El Poder Ejecutivo remitió ayer al Congreso un proyecto de ley que busca declarar “capitales alternas” a 24 ciudades por los próximos cuatro años y que pretende agilizar un esquema de reuniones en las provincias entre funcionarios locales y nacionales. 

La iniciativa, que ingresó a la Cámara de Diputados, propone la creación del Programa Gabinete Federal, “destinado a realizar reuniones entre funcionarios nacionales, representantes de las organizaciones de la sociedad civil y autoridades locales con el fin de identificar las demandas de la comunidad y articular las medidas necesarias para su satisfacción”. 

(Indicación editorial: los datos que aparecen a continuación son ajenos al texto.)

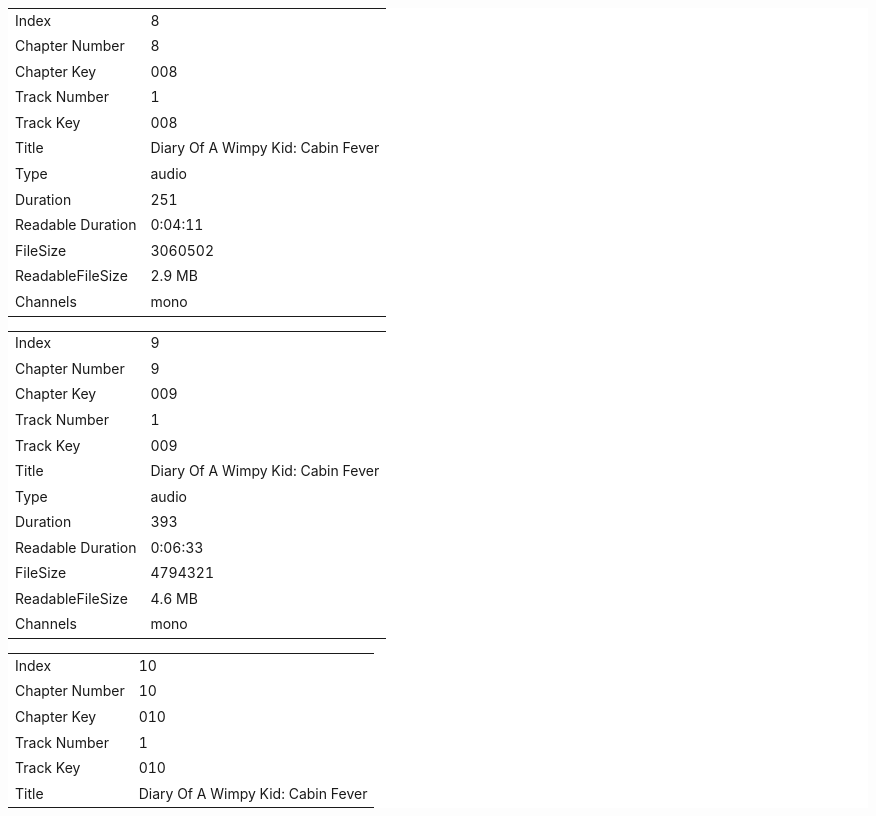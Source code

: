 |  |  |
| - | - |
| Index | 8 |
| Chapter Number | 8 |
| Chapter Key | 008 |
| Track Number | 1 |
| Track Key | 008 |
| Title | Diary Of A Wimpy Kid: Cabin Fever  |
| Type | audio |
| Duration | 251 |
| Readable Duration | 0:04:11 |
| FileSize | 3060502 |
| ReadableFileSize | 2.9 MB |
| Channels | mono |

|  |  |
| - | - |
| Index | 9 |
| Chapter Number | 9 |
| Chapter Key | 009 |
| Track Number | 1 |
| Track Key | 009 |
| Title | Diary Of A Wimpy Kid: Cabin Fever  |
| Type | audio |
| Duration | 393 |
| Readable Duration | 0:06:33 |
| FileSize | 4794321 |
| ReadableFileSize | 4.6 MB |
| Channels | mono |

|  |  |
| - | - |
| Index | 10 |
| Chapter Number | 10 |
| Chapter Key | 010 |
| Track Number | 1 |
| Track Key | 010 |
| Title | Diary Of A Wimpy Kid: Cabin Fever  |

Los distritos propuestos son Monteros (Tucumán), La Matanza y General Pueyrredón (Buenos Aires), Rosario (Santa Fe), Río Cuarto (Córdoba), Bariloche (Río Negro), Comodoro Rivadavia (Chubut), Concordia (Entre Ríos), Orán (Salta), Río Grande (Tierra del Fuego), Guaymallén (Mendoza) y las capitales de Formosa y San Luis, entre otros.

La iniciativa está inspirada en otro proyecto impulsado en 1999 por el entonces gobernador cordobés José Manuel de la Sota, por el que se declaró a Río Cuarto como "capital alterna", la primera en gozar de ese título, aunque a nivel provincial.

Cuando era candidato presidencial, Alberto Fernández había propuesto "crear en cada provincia una capital alterna de la Argentina y obligar al gobierno nacional a trasladarse una vez por mes ahí y escuchar 'in situ' los problemas".

"Una cosa es ver estadísticas y otra ver y escuchar a la gente, porque se puede entender verdaderamente la dimensión del conflicto", dijo Fernández en septiembre.